* _Task prompt_
Whenever a line in the entries below includes the string "callback", count that line. Report the total alone.

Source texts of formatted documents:
• • • •

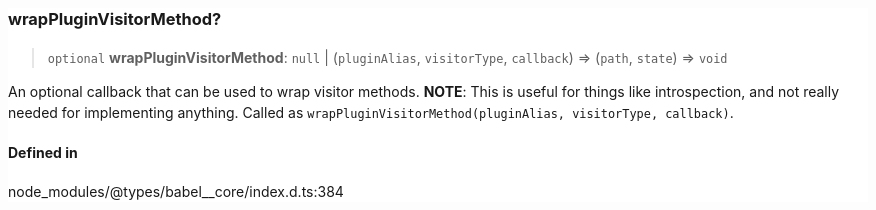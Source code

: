 ### wrapPluginVisitorMethod?

> `optional` **wrapPluginVisitorMethod**: `null` \| (`pluginAlias`, `visitorType`, `callback`) => (`path`, `state`) => `void`

An optional callback that can be used to wrap visitor methods. **NOTE**: This is useful for things like introspection, and not really needed for implementing anything. Called as
`wrapPluginVisitorMethod(pluginAlias, visitorType, callback)`.

#### Defined in

node\_modules/@types/babel\_\_core/index.d.ts:384

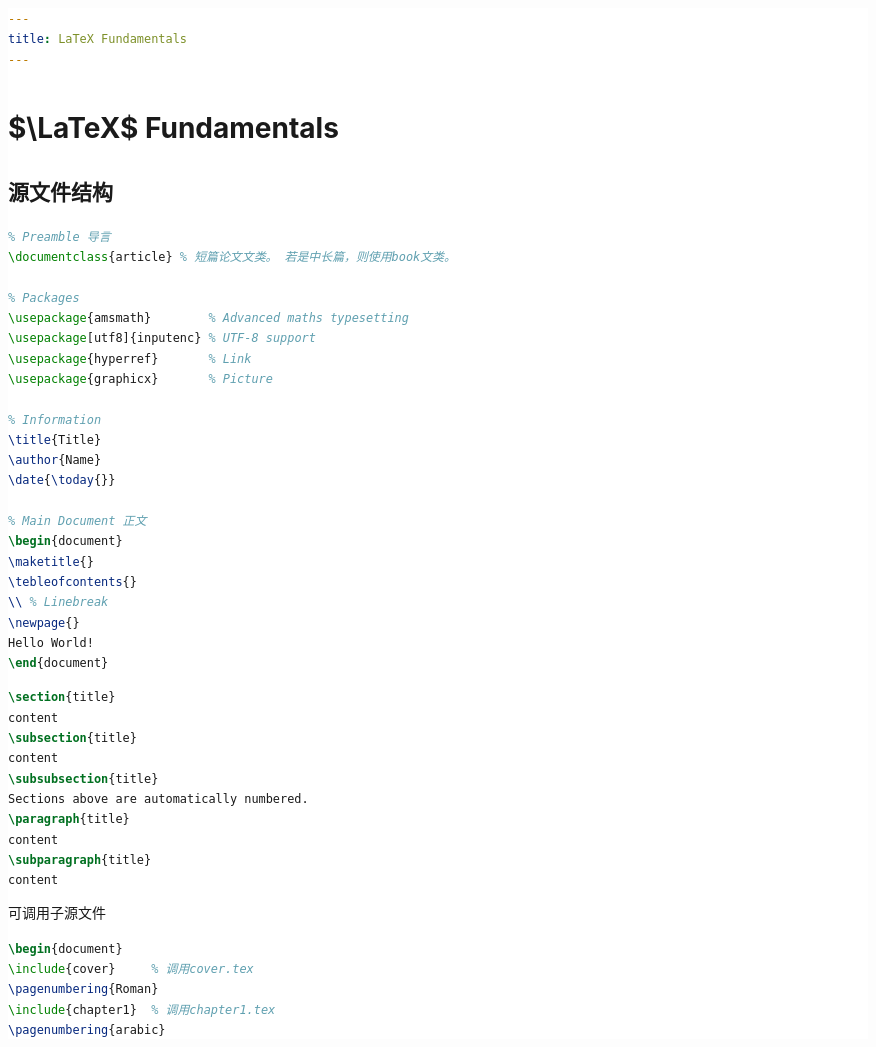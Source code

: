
 ```yaml
---
title: LaTeX Fundamentals
---
```


# $\LaTeX$ Fundamentals

## 源文件结构
```tex
% Preamble 导言
\documentclass{article} % 短篇论文文类。 若是中长篇，则使用book文类。

% Packages
\usepackage{amsmath}        % Advanced maths typesetting
\usepackage[utf8]{inputenc} % UTF-8 support
\usepackage{hyperref}       % Link
\usepackage{graphicx}       % Picture

% Information
\title{Title}
\author{Name}
\date{\today{}}

% Main Document 正文
\begin{document}
\maketitle{}
\tebleofcontents{}
\\ % Linebreak
\newpage{}
Hello World!
\end{document}
```

```tex
\section{title}
content
\subsection{title}
content
\subsubsection{title}
Sections above are automatically numbered.
\paragraph{title}
content
\subparagraph{title}
content
```

可调用子源文件
```tex
\begin{document}
\include{cover}     % 调用cover.tex
\pagenumbering{Roman}
\include{chapter1}  % 调用chapter1.tex
\pagenumbering{arabic}
```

• • • •

* _Expected answer_
3